La corrupción del intervencionismo estadounidense

Las recompensas con dinero del contribuyente de la mala gestión privada –o pública– están a la orden del día: la Fed recibe amplios poderes, Obama renueva a Bernanke, el Tesoro amplía la línea de crédito al FDIC después de su incompetencia...

La crisis económica no sólo está siendo una etapa donde se revelan las malas inversiones y los comportamientos imprudentes y arriesgados de los años anteriores. También está revelando otras crisis no menos importantes como la intelectual, y manifestando un problema ético subyacente y una corrupción a gran escala.

Las tramas de corrupción no son patrimonio exclusivo de la clase política española. En medio de una de las crisis financieras más severas del siglo XX, y al albur de intervenciones públicas en el sector financiero sin precedentes en la historia, los escándalos de corrupción y fraude no dejan de salpicar a las principales autoridades económicas, políticas y financieras de Estados Unidos. Por ejemplo, al actual Secretario del Tesoro Geithner y a su predecesor Paulson, al presidente de la Reserva Federal Bernanke, o a entidades como Goldman Sachs o Lehman Brothers. Esas mismas autoridades que en principio deberían servir de ejemplo de conducta para el resto.

Los contribuyentes y ciudadanos, aquellos que se supone están representados y defendidos por el Gobierno, son despreciados por el poder político y los oligarcas financieros. El dinero de los primeros, que se supone está bien administrado y gestionado por el Gobierno, no sólo es despilfarrado en proyectos dudosos, sino que es repartido a discreción, con total falta de transparencia y desinformación.

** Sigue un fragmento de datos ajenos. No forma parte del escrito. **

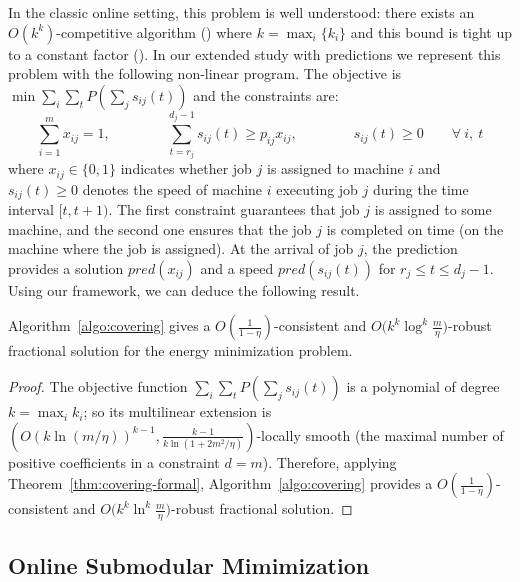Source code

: In the classic online setting, this problem is well understood: there exists an $O(k^{k})$-competitive algorithm (\cite{Thang20:Online-Primal-Dual}) where $k = \max_{i} \{k_{i}\}$
and this bound is tight up to a constant factor (\cite{Caragiannis08:Better-bounds}). In our extended study with predictions we represent this problem with the following non-linear program. The objective is $\min \sum_{i} \sum_{t} P(\sum_{j} s_{ij}(t))$ and the constraints are:
$$
\sum_{i=1}^{m} x_{ij} = 1,  \qquad \qquad \sum_{t = r_{j}}^{d_{j}-1} s_{ij}(t) \geq p_{ij} x_{ij}, \qquad  \qquad s_{ij}(t) \geq 0  \qquad \forall\ i,\ t
$$
where $x_{ij} \in \{0,1\}$ indicates whether job $j$ is assigned to machine $i$
and $s_{ij}(t) \geq 0$ denotes the speed of machine $i$ executing job $j$ during the time interval $[t, t+1)$.
The first constraint guarantees that job $j$ is assigned to some machine, and the second one ensures
that the job $j$ is completed on time (on the machine where the job is assigned). At the arrival of
job $j$, the prediction provides a solution $pred(x_{ij})$ and a speed $pred(s_{ij}(t))$ for $r_{j} \leq t \leq d_{j} - 1$.
Using our framework, we can deduce the following result.

\begin{proposition}
Algorithm~\ref{algo:covering} gives a
$O(\frac{1}{1 - \eta})$-consistent and $O\bigl(k^{k} \log^{k} \frac{m}{\eta}\bigr)$-robust fractional solution
for the energy minimization problem.
\end{proposition}
%
\begin{proof}
The objective function $\sum_{i} \sum_{t} P(\sum_{j} s_{ij}(t))$ is a polynomial of degree $k = \max_{i} k_{i}$;
so its multilinear extension is
$(O(k \ln(m/\eta))^{k-1}, \frac{k-1}{k \ln(1 + 2m^{2}/\eta)})$-locally smooth
(the maximal number of positive coefficients in a constraint $d = m$).
Therefore, applying Theorem~\ref{thm:covering-formal},
Algorithm~\ref{algo:covering} provides a $O(\frac{1}{1 - \eta})$-consistent and $O\bigl(k^{k} \ln^{k} \frac{m}{\eta}\bigr)$-robust
fractional solution.
\end{proof}




\subsection{Online Submodular Mimimization}	\label{apix:sub-min}


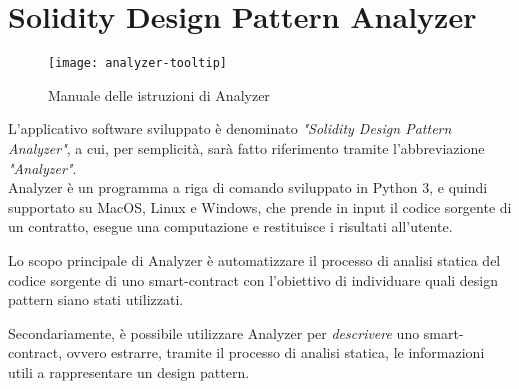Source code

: \chapter{Solidity Design Pattern Analyzer}
\begin{figure}[H]
	\centering
	\texttt{[image: analyzer-tooltip]}
	\caption{Manuale delle istruzioni di Analyzer}
	\label{analyzer-help-tip}
\end{figure}
L'applicativo software sviluppato è denominato \textit{"Solidity Design Pattern Analyzer"}, a cui, per semplicità, sarà fatto riferimento tramite l'abbreviazione \textit{"Analyzer"}.\\
\newline
Analyzer è un programma a riga di comando sviluppato in Python 3, e quindi supportato su MacOS, Linux e Windows, che prende in input il codice sorgente di un contratto, esegue una computazione e restituisce i risultati all'utente.\par
Lo scopo principale di Analyzer è automatizzare il processo di analisi statica del codice sorgente di uno smart-contract con l'obiettivo di individuare quali design pattern siano stati utilizzati.\par
Secondariamente, è possibile utilizzare Analyzer per \textit{descrivere} uno smart-contract, ovvero estrarre, tramite il processo di analisi statica, le informazioni utili a rappresentare un design pattern.

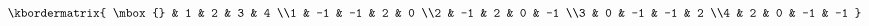 \documentclass[10pt]{article}
\begin{document}
\[\kbordermatrix{
  \mbox{} & 1 & 2 & 3 & 4
  \\1 & -1 & -1 & 2 & 0
  \\2 & -1 & 2 & 0 & -1
  \\3 & 0 & -1 & -1 & 2
  \\4 & 2 & 0 & -1 & -1
}
\]
\end{document}
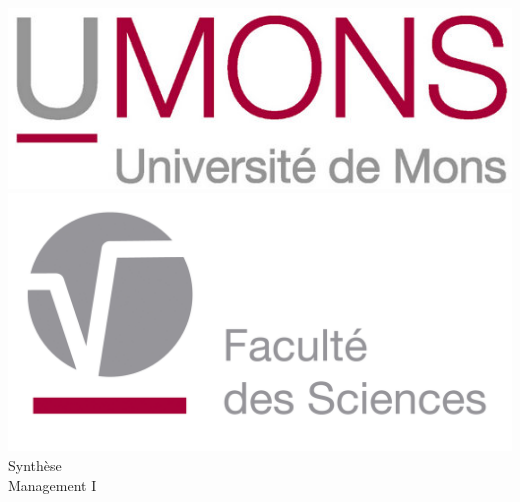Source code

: \documentclass[letterpaper, 12pt]{article}
\author{%
    Author 1 name \\
    Department name \\
    \texttt{email1@example.com}\vspace{20pt} \\
    Author 2 name \\
    Department name \\
    \texttt{email2@example.com}
    }
\begin{document}
\begin{titlepage}

\noindent




\begin{center}
\includegraphics[scale=1.2]{Images/UMONS}\\
\vspace*{0.3cm}
\includegraphics[scale=0.23]{Images/FS_Logo}\\
\vspace*{2.5cm}
\titlefont Synth\`ese\\Management I \par
\end{center}
\vspace*{3cm}
\hfill
\begin{minipage}{0.18\linewidth}
  \begin{flushright}

\end{flushright}
\end{minipage}
\end{titlepage}
\end{document}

Total, ¿qué sabrán los contribuyentes? ¿Para qué necesitan los poderosos y sabios de Washington consultar con el ignorante pueblo? Han estudiado en las universidades americanas más prestigiosas como Harvard, Princeton o Berkeley, ¿qué más se puede pedir? Por el contrario, el populacho no tiene idea de economía, ni de finanzas.

Incluso ahorran y se aprietan el cinturón ante una crisis, cuando la ciencia económica –representada por el Consejo de Consejeros Económicos de Obama, todos economistas top– y la Historia han demostrado que ésta es la receta para el desastre, argumentan estas élites. Los ciudadanos se muestran recelosos del masivo estímulo público, además del secretismo y las políticas de la Fed, favoreciendo su auditoría; pero estos iletrados tampoco saben que la Fed debe estar independiente y libre de cualquier control, y que el estímulo es absolutamente necesario. ¿Habría mejor ejemplificación de la "la fatal arrogancia"?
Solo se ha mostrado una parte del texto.